→ What is being asked:
The answer should be a faithful retyping of the records that follow, pictures excluded.

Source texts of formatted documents
|---|
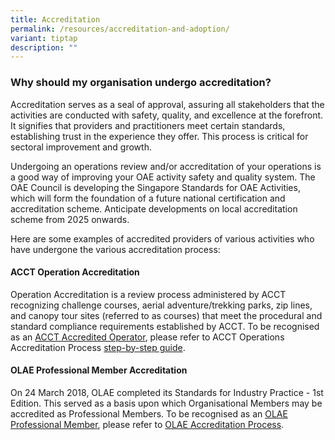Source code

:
 ```yaml
---
title: Accreditation
permalink: /resources/accreditation-and-adoption/
variant: tiptap
description: ""
---
```

<h3>Why should my organisation undergo accreditation?</h3>
<p>Accreditation serves as a seal of approval, assuring all stakeholders
that the activities are conducted with safety, quality, and excellence
at the forefront. It signifies that providers and practitioners meet certain
standards, establishing trust in the experience they offer. This process
is critical for sectoral improvement and growth.</p>
<p>Undergoing an operations review and/or accreditation of your operations
is a good way of improving your OAE activity safety and quality system.
The OAE Council is developing the Singapore Standards for OAE Activities,
which will form the foundation of a future national certification and accreditation
scheme. Anticipate developments on local accreditation scheme from 2025
onwards.</p>
<p>Here are some examples of accredited providers of various activities who
have undergone the various accreditation process:</p>
<h4>ACCT Operation Accreditation</h4>
<p>Operation Accreditation is a review process administered by ACCT recognizing
challenge courses, aerial adventure/trekking parks, zip lines, and canopy
tour sites (referred to as courses) that meet the procedural and standard
compliance requirements established by ACCT. To be recognised as an <a href="https://www.acctinfo.org/accredited-operations" rel="noopener noreferrer nofollow" target="_blank">ACCT Accredited Operator</a>,
please refer to ACCT Operations Accreditation Process <a href="https://www.acctinfo.org/operation-accreditation-process/" rel="noopener noreferrer nofollow" target="_blank">step-by-step guide</a>.</p>
<h4>OLAE Professional Member Accreditation</h4>
<p>On 24 March 2018, OLAE completed its Standards for Industry Practice -
1st Edition. This served as a basis upon which Organisational Members may
be accredited as Professional Members. To be recognised as an <a href="https://www.olae.sg/our-members" rel="noopener noreferrer nofollow" target="_blank">OLAE Professional Member</a>,
please refer to <a href="https://www.olae.sg/accreditationprofessionalmembers" rel="noopener noreferrer nofollow" target="_blank">OLAE Accreditation Process</a>.</p>
<p></p>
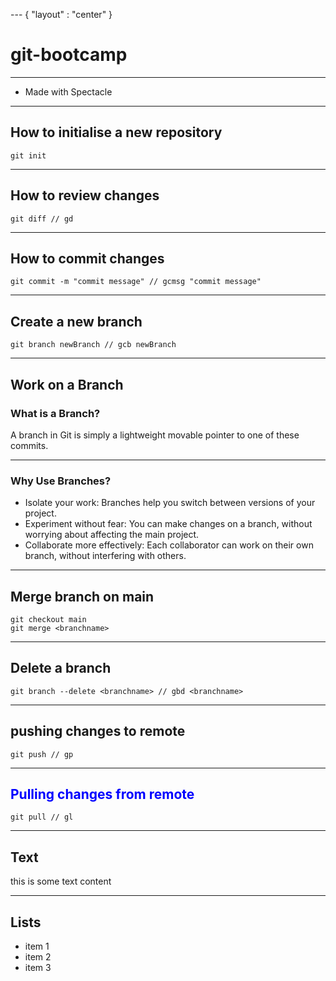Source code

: --- { "layout" : "center" }
# git-bootcamp

---

- Made with Spectacle

---

## How to initialise a new repository

```
git init
```

---

## How to review changes

```
git diff // gd
```

---

## How to commit changes

```
git commit -m "commit message" // gcmsg "commit message"
```

---

## Create a new branch

```
git branch newBranch // gcb newBranch
```

---

## Work on a Branch

### What is a Branch?

A branch in Git is simply a lightweight movable pointer to one of these commits.

---

### Why Use Branches?

- Isolate your work: Branches help you switch between versions of your project.
- Experiment without fear: You can make changes on a branch, without worrying about affecting the main project.
- Collaborate more effectively: Each collaborator can work on their own branch, without interfering with others.

---

## Merge branch on main

```
git checkout main
git merge <branchname>
```

---

## Delete a branch

```
git branch --delete <branchname> // gbd <branchname>
```

---

## pushing changes to remote

```
git push // gp
```

---

## <span style="color:blue">Pulling changes from remote

</span>

```
git pull // gl
```

---

## Text

this is some text content

---

## Lists

- item 1
- item 2
- item 3
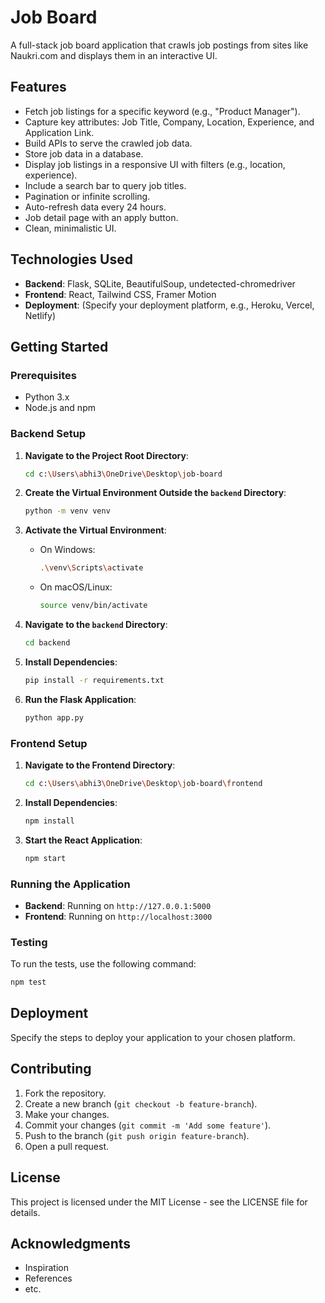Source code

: # Job Board

A full-stack job board application that crawls job postings from sites like Naukri.com and displays them in an interactive UI.

## Features

- Fetch job listings for a specific keyword (e.g., "Product Manager").
- Capture key attributes: Job Title, Company, Location, Experience, and Application Link.
- Build APIs to serve the crawled job data.
- Store job data in a database.
- Display job listings in a responsive UI with filters (e.g., location, experience).
- Include a search bar to query job titles.
- Pagination or infinite scrolling.
- Auto-refresh data every 24 hours.
- Job detail page with an apply button.
- Clean, minimalistic UI.

## Technologies Used

- **Backend**: Flask, SQLite, BeautifulSoup, undetected-chromedriver
- **Frontend**: React, Tailwind CSS, Framer Motion
- **Deployment**: (Specify your deployment platform, e.g., Heroku, Vercel, Netlify)

## Getting Started

### Prerequisites

- Python 3.x
- Node.js and npm

### Backend Setup

1. **Navigate to the Project Root Directory**:
   ```sh
   cd c:\Users\abhi3\OneDrive\Desktop\job-board
   ```

2. **Create the Virtual Environment Outside the `backend` Directory**:
   ```sh
   python -m venv venv
   ```

3. **Activate the Virtual Environment**:
   - On Windows:
     ```sh
     .\venv\Scripts\activate
     ```
   - On macOS/Linux:
     ```sh
     source venv/bin/activate
     ```

4. **Navigate to the `backend` Directory**:
   ```sh
   cd backend
   ```

5. **Install Dependencies**:
   ```sh
   pip install -r requirements.txt
   ```

6. **Run the Flask Application**:
   ```sh
   python app.py
   ```

### Frontend Setup

1. **Navigate to the Frontend Directory**:
   ```sh
   cd c:\Users\abhi3\OneDrive\Desktop\job-board\frontend
   ```

2. **Install Dependencies**:
   ```sh
   npm install
   ```

3. **Start the React Application**:
   ```sh
   npm start
   ```

### Running the Application

- **Backend**: Running on `http://127.0.0.1:5000`
- **Frontend**: Running on `http://localhost:3000`

### Testing

To run the tests, use the following command:

```sh
npm test
```

## Deployment

Specify the steps to deploy your application to your chosen platform.

## Contributing

1. Fork the repository.
2. Create a new branch (`git checkout -b feature-branch`).
3. Make your changes.
4. Commit your changes (`git commit -m 'Add some feature'`).
5. Push to the branch (`git push origin feature-branch`).
6. Open a pull request.

## License

This project is licensed under the MIT License - see the LICENSE file for details.

## Acknowledgments

- Inspiration
- References
- etc.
|---|
→ Reply:
Source code

:
 ```yaml
---
title: Accreditation
permalink: /resources/accreditation-and-adoption/
variant: tiptap
description: ""
---
```

<h3>Why should my organisation undergo accreditation?</h3>
<p>Accreditation serves as a seal of approval, assuring all stakeholders
that the activities are conducted with safety, quality, and excellence
at the forefront. It signifies that providers and practitioners meet certain
standards, establishing trust in the experience they offer. This process
is critical for sectoral improvement and growth.</p>
<p>Undergoing an operations review and/or accreditation of your operations
is a good way of improving your OAE activity safety and quality system.
The OAE Council is developing the Singapore Standards for OAE Activities,
which will form the foundation of a future national certification and accreditation
scheme. Anticipate developments on local accreditation scheme from 2025
onwards.</p>
<p>Here are some examples of accredited providers of various activities who
have undergone the various accreditation process:</p>
<h4>ACCT Operation Accreditation</h4>
<p>Operation Accreditation is a review process administered by ACCT recognizing
challenge courses, aerial adventure/trekking parks, zip lines, and canopy
tour sites (referred to as courses) that meet the procedural and standard
compliance requirements established by ACCT. To be recognised as an <a href="https://www.acctinfo.org/accredited-operations" rel="noopener noreferrer nofollow" target="_blank">ACCT Accredited Operator</a>,
please refer to ACCT Operations Accreditation Process <a href="https://www.acctinfo.org/operation-accreditation-process/" rel="noopener noreferrer nofollow" target="_blank">step-by-step guide</a>.</p>
<h4>OLAE Professional Member Accreditation</h4>
<p>On 24 March 2018, OLAE completed its Standards for Industry Practice -
1st Edition. This served as a basis upon which Organisational Members may
be accredited as Professional Members. To be recognised as an <a href="https://www.olae.sg/our-members" rel="noopener noreferrer nofollow" target="_blank">OLAE Professional Member</a>,
please refer to <a href="https://www.olae.sg/accreditationprofessionalmembers" rel="noopener noreferrer nofollow" target="_blank">OLAE Accreditation Process</a>.</p>
<p></p>
Source code

: --- { "layout" : "center" }
# git-bootcamp

---

- Made with Spectacle

---

## How to initialise a new repository

```
git init
```

---

## How to review changes

```
git diff // gd
```

---

## How to commit changes

```
git commit -m "commit message" // gcmsg "commit message"
```

---

## Create a new branch

```
git branch newBranch // gcb newBranch
```

---

## Work on a Branch

### What is a Branch?

A branch in Git is simply a lightweight movable pointer to one of these commits.

---

### Why Use Branches?

- Isolate your work: Branches help you switch between versions of your project.
- Experiment without fear: You can make changes on a branch, without worrying about affecting the main project.
- Collaborate more effectively: Each collaborator can work on their own branch, without interfering with others.

---

## Merge branch on main

```
git checkout main
git merge <branchname>
```

---

## Delete a branch

```
git branch --delete <branchname> // gbd <branchname>
```

---

## pushing changes to remote

```
git push // gp
```

---

## <span style="color:blue">Pulling changes from remote

</span>

```
git pull // gl
```

---

## Text

this is some text content

---

## Lists

- item 1
- item 2
- item 3
Source code

: # Job Board

A full-stack job board application that crawls job postings from sites like Naukri.com and displays them in an interactive UI.

## Features

- Fetch job listings for a specific keyword (e.g., "Product Manager").
- Capture key attributes: Job Title, Company, Location, Experience, and Application Link.
- Build APIs to serve the crawled job data.
- Store job data in a database.
- Display job listings in a responsive UI with filters (e.g., location, experience).
- Include a search bar to query job titles.
- Pagination or infinite scrolling.
- Auto-refresh data every 24 hours.
- Job detail page with an apply button.
- Clean, minimalistic UI.

## Technologies Used

- **Backend**: Flask, SQLite, BeautifulSoup, undetected-chromedriver
- **Frontend**: React, Tailwind CSS, Framer Motion
- **Deployment**: (Specify your deployment platform, e.g., Heroku, Vercel, Netlify)

## Getting Started

### Prerequisites

- Python 3.x
- Node.js and npm

### Backend Setup

1. **Navigate to the Project Root Directory**:
   ```sh
   cd c:\Users\abhi3\OneDrive\Desktop\job-board
   ```

2. **Create the Virtual Environment Outside the `backend` Directory**:
   ```sh
   python -m venv venv
   ```

3. **Activate the Virtual Environment**:
   - On Windows:
     ```sh
     .\venv\Scripts\activate
     ```
   - On macOS/Linux:
     ```sh
     source venv/bin/activate
     ```

4. **Navigate to the `backend` Directory**:
   ```sh
   cd backend
   ```

5. **Install Dependencies**:
   ```sh
   pip install -r requirements.txt
   ```

6. **Run the Flask Application**:
   ```sh
   python app.py
   ```

### Frontend Setup

1. **Navigate to the Frontend Directory**:
   ```sh
   cd c:\Users\abhi3\OneDrive\Desktop\job-board\frontend
   ```

2. **Install Dependencies**:
   ```sh
   npm install
   ```

3. **Start the React Application**:
   ```sh
   npm start
   ```

### Running the Application

- **Backend**: Running on `http://127.0.0.1:5000`
- **Frontend**: Running on `http://localhost:3000`

### Testing

To run the tests, use the following command:

```sh
npm test
```

## Deployment

Specify the steps to deploy your application to your chosen platform.

## Contributing

1. Fork the repository.
2. Create a new branch (`git checkout -b feature-branch`).
3. Make your changes.
4. Commit your changes (`git commit -m 'Add some feature'`).
5. Push to the branch (`git push origin feature-branch`).
6. Open a pull request.

## License

This project is licensed under the MIT License - see the LICENSE file for details.

## Acknowledgments

- Inspiration
- References
- etc.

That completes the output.